··· Information supplied ···

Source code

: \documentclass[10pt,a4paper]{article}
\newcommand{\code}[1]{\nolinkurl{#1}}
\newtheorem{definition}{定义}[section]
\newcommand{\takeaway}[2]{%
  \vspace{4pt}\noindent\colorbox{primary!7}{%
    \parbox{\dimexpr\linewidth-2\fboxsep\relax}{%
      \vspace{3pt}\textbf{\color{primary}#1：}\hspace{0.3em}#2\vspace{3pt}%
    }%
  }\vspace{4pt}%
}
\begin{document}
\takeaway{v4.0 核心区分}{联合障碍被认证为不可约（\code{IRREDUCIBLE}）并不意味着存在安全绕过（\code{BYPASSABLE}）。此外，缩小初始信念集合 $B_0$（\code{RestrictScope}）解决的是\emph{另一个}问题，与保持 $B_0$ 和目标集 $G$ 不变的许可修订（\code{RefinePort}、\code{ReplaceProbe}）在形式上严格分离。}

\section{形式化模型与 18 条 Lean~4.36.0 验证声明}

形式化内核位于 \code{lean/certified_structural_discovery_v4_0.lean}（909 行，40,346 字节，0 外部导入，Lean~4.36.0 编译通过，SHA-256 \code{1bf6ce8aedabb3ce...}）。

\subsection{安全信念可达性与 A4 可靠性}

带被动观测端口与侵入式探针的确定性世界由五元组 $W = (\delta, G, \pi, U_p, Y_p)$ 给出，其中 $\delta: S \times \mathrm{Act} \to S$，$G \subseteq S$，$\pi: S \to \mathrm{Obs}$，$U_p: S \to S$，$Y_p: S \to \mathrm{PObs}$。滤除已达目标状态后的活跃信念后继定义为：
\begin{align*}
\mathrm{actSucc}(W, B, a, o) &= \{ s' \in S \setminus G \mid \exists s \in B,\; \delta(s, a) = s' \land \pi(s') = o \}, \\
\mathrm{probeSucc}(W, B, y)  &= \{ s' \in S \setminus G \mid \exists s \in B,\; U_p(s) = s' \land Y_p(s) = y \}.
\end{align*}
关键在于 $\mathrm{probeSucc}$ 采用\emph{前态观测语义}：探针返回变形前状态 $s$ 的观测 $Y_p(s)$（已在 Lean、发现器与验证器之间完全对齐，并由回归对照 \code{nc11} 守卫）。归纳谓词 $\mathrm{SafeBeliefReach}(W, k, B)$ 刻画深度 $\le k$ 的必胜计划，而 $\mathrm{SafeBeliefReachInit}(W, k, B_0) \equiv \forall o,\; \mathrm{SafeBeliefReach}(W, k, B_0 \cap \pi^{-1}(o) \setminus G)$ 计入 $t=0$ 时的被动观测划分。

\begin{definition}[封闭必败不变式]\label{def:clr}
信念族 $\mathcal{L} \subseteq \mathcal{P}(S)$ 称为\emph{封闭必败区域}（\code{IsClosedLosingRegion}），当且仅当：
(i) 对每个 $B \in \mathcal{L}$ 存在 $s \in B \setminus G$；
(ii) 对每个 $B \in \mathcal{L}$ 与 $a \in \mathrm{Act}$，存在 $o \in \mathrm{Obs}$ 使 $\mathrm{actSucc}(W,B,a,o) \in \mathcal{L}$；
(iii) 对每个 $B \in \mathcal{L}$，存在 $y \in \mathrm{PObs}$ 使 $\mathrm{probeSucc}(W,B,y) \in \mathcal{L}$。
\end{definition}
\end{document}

···

Directions for this task:
Every entry should be transcribed exactly, with nothing omitted.

Result for this exercise:
Source code

: \documentclass[10pt,a4paper]{article}
\newcommand{\code}[1]{\nolinkurl{#1}}
\newtheorem{definition}{定义}[section]
\newcommand{\takeaway}[2]{%
  \vspace{4pt}\noindent\colorbox{primary!7}{%
    \parbox{\dimexpr\linewidth-2\fboxsep\relax}{%
      \vspace{3pt}\textbf{\color{primary}#1：}\hspace{0.3em}#2\vspace{3pt}%
    }%
  }\vspace{4pt}%
}
\begin{document}
\takeaway{v4.0 核心区分}{联合障碍被认证为不可约（\code{IRREDUCIBLE}）并不意味着存在安全绕过（\code{BYPASSABLE}）。此外，缩小初始信念集合 $B_0$（\code{RestrictScope}）解决的是\emph{另一个}问题，与保持 $B_0$ 和目标集 $G$ 不变的许可修订（\code{RefinePort}、\code{ReplaceProbe}）在形式上严格分离。}

\section{形式化模型与 18 条 Lean~4.36.0 验证声明}

形式化内核位于 \code{lean/certified_structural_discovery_v4_0.lean}（909 行，40,346 字节，0 外部导入，Lean~4.36.0 编译通过，SHA-256 \code{1bf6ce8aedabb3ce...}）。

\subsection{安全信念可达性与 A4 可靠性}

带被动观测端口与侵入式探针的确定性世界由五元组 $W = (\delta, G, \pi, U_p, Y_p)$ 给出，其中 $\delta: S \times \mathrm{Act} \to S$，$G \subseteq S$，$\pi: S \to \mathrm{Obs}$，$U_p: S \to S$，$Y_p: S \to \mathrm{PObs}$。滤除已达目标状态后的活跃信念后继定义为：
\begin{align*}
\mathrm{actSucc}(W, B, a, o) &= \{ s' \in S \setminus G \mid \exists s \in B,\; \delta(s, a) = s' \land \pi(s') = o \}, \\
\mathrm{probeSucc}(W, B, y)  &= \{ s' \in S \setminus G \mid \exists s \in B,\; U_p(s) = s' \land Y_p(s) = y \}.
\end{align*}
关键在于 $\mathrm{probeSucc}$ 采用\emph{前态观测语义}：探针返回变形前状态 $s$ 的观测 $Y_p(s)$（已在 Lean、发现器与验证器之间完全对齐，并由回归对照 \code{nc11} 守卫）。归纳谓词 $\mathrm{SafeBeliefReach}(W, k, B)$ 刻画深度 $\le k$ 的必胜计划，而 $\mathrm{SafeBeliefReachInit}(W, k, B_0) \equiv \forall o,\; \mathrm{SafeBeliefReach}(W, k, B_0 \cap \pi^{-1}(o) \setminus G)$ 计入 $t=0$ 时的被动观测划分。

\begin{definition}[封闭必败不变式]\label{def:clr}
信念族 $\mathcal{L} \subseteq \mathcal{P}(S)$ 称为\emph{封闭必败区域}（\code{IsClosedLosingRegion}），当且仅当：
(i) 对每个 $B \in \mathcal{L}$ 存在 $s \in B \setminus G$；
(ii) 对每个 $B \in \mathcal{L}$ 与 $a \in \mathrm{Act}$，存在 $o \in \mathrm{Obs}$ 使 $\mathrm{actSucc}(W,B,a,o) \in \mathcal{L}$；
(iii) 对每个 $B \in \mathcal{L}$，存在 $y \in \mathrm{PObs}$ 使 $\mathrm{probeSucc}(W,B,y) \in \mathcal{L}$。
\end{definition}
\end{document}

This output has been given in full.